Collaborator Profile: Rosie Whicheloe

Rosie Whicheloe is from Sutton Council's Biodiversity team, and has provided vital expertise to Sutton STEAMs Ahead from an environmental perspective throughout the project. Rosie has advised on the Sutton's Hidden World resources, presented at the STEAM Fair, taught students all about the ecology of chalk rivers found in Sutton at our STEAM Schools Day, worked on our exhibition 'From Oranges to Watercress', contributed to the Wonderful Wandle Wildlife workshops, and more!
Rosie Whicheloe

Tell us a little bit about you

Rosie Whicheloe (RW): I am part of a team of five ecologists that manage Sutton's 40+ nature reserves, inspire young people through the national curriculum, work in partnership to restore degraded habitats and provide advice to protect and make space for wildlife through the planning process.

How were you involved in Sutton STEAMs Ahead?

RW: As much as possible! I reached out to the team because of the mutual benefit I could see from us working together. Me bringing local ecological knowledge to many of the events and activities, whilst biodiversity benefits from connecting to a much broader cross-section of people. I love the project concept of “understanding science through art and culture” - I think this is really powerful. The importance of biodiversity to humans is critical, it is not just a climate crisis we are facing. Communication is really key to getting this message across and influencing the decisions we all make in our lives.
three primary school children looking at two adults and one of the children has her hand raised in the air
Two men outside, stood either side of a folding table looking at various papers on the table
Rosie Whicheloe delivered amazing classes about aquatic biodiversity in Sutton as part of her role within Sutton Ecology Centre.

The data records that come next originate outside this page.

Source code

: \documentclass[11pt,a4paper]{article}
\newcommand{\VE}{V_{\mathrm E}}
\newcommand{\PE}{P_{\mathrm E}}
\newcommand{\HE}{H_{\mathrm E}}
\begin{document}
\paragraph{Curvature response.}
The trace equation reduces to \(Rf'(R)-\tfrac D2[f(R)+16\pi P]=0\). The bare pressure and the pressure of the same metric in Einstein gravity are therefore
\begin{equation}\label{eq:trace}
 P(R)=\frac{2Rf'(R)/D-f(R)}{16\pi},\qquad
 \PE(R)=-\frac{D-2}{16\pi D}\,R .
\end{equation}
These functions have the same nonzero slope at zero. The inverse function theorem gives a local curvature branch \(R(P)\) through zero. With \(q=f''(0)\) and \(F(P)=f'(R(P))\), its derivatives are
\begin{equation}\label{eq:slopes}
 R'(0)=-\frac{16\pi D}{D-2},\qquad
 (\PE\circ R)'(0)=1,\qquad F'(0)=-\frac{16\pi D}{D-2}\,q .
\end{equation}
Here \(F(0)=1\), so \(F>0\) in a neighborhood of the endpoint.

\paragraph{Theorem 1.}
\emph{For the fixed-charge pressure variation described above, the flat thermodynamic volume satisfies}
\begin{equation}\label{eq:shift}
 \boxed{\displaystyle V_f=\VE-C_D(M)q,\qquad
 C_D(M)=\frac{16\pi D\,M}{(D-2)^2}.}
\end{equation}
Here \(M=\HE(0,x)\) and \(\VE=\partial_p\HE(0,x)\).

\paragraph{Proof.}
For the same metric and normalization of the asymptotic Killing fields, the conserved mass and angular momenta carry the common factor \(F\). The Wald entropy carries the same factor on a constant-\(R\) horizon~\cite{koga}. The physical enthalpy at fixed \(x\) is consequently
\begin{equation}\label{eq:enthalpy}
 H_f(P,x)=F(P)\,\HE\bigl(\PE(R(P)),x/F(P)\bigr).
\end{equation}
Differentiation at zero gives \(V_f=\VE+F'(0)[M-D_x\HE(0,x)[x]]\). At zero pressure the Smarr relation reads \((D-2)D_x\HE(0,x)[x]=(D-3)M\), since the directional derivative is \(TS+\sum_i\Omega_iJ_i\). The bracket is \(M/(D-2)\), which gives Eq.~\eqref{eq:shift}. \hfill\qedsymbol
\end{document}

Were there any highlights and/or take-aways from being part of Sutton STEAMs Ahead?

RW: The team is great, hard working and open to collaboration and new ideas. It has been great to link up and work together on events and cross into arts and culture to communicate the value of biodiversity.

What does STEAM mean to you?

RW: An educational programme that is trying to link people across disciplines together. Arts are essential. A civil engineer once said to me "I draw to explore".

What’s up next for you?

RW: I am organising a big event in October that will hopefully continue the link with the work and partnerships created by the Sutton STEAMs Team. It will be thinking about how we can create a greener borough where we are better connected with nature.